Problem details ->
For each line in the records that contains "speeds", make a copy.

Stored data entries ->
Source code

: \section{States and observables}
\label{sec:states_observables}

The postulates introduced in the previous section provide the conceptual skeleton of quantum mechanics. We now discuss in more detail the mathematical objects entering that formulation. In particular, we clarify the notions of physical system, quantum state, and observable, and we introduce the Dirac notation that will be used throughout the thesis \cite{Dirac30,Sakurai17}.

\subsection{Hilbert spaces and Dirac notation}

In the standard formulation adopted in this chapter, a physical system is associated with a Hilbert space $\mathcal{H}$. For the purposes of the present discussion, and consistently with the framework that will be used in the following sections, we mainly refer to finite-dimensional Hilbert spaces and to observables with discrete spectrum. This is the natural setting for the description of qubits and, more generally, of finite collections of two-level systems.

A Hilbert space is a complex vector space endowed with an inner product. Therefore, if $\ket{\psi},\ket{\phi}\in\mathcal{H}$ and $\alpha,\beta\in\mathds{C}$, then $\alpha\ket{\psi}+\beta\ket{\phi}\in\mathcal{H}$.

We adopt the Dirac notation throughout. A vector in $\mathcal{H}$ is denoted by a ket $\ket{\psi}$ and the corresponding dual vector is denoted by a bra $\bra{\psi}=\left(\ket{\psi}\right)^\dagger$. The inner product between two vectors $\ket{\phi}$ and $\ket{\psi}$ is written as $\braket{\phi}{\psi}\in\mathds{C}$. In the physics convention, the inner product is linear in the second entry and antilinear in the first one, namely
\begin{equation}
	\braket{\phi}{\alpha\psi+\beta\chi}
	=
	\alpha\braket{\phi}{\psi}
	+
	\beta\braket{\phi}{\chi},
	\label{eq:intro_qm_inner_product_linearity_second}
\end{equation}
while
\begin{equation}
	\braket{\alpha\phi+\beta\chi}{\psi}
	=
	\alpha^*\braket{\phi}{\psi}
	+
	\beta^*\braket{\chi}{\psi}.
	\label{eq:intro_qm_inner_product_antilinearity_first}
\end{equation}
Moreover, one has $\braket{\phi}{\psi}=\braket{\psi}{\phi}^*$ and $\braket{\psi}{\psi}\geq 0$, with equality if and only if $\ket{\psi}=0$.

--

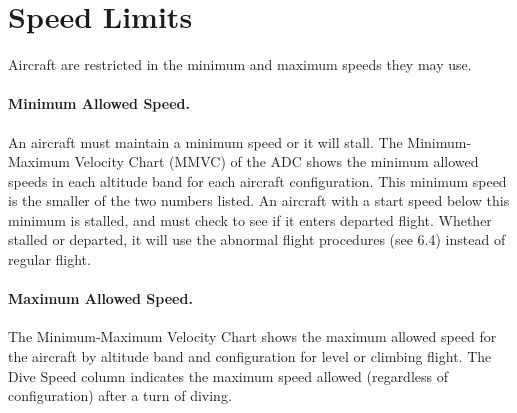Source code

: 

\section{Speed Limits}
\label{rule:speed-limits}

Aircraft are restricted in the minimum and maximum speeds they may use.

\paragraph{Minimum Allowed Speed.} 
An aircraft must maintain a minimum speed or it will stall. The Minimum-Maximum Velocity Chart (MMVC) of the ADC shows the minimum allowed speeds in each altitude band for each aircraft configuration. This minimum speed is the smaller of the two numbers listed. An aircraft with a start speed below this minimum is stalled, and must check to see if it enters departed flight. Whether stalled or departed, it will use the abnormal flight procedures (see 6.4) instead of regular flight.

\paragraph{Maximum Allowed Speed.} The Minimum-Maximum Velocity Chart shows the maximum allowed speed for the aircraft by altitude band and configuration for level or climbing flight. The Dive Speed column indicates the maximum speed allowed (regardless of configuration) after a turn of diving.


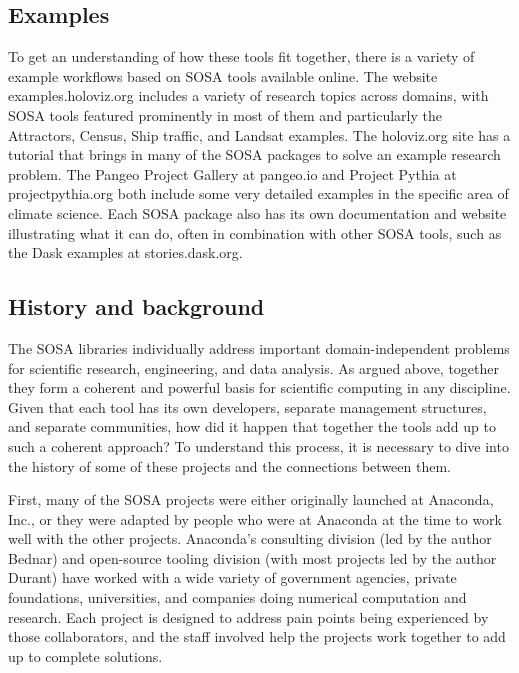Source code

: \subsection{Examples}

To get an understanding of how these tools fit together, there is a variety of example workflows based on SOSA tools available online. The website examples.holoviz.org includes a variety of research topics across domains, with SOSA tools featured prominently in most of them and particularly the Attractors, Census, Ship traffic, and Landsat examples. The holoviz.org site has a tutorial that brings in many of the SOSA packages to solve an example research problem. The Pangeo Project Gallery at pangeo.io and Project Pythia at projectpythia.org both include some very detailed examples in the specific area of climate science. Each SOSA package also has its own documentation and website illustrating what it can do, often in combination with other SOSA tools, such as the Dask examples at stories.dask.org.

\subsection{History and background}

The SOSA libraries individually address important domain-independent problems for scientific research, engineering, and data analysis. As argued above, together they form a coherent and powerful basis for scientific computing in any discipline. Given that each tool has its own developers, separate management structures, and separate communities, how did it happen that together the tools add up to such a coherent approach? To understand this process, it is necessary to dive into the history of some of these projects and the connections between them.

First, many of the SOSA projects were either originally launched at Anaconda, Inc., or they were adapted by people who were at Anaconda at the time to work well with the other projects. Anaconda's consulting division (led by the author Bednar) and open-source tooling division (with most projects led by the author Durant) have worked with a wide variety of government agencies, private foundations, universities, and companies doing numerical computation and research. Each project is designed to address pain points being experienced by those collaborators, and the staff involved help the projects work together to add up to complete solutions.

Exercise solution ->
Aircraft are restricted in the minimum and maximum speeds they may use.
An aircraft must maintain a minimum speed or it will stall. The Minimum-Maximum Velocity Chart (MMVC) of the ADC shows the minimum allowed speeds in each altitude band for each aircraft configuration. This minimum speed is the smaller of the two numbers listed. An aircraft with a start speed below this minimum is stalled, and must check to see if it enters departed flight. Whether stalled or departed, it will use the abnormal flight procedures (see 6.4) instead of regular flight.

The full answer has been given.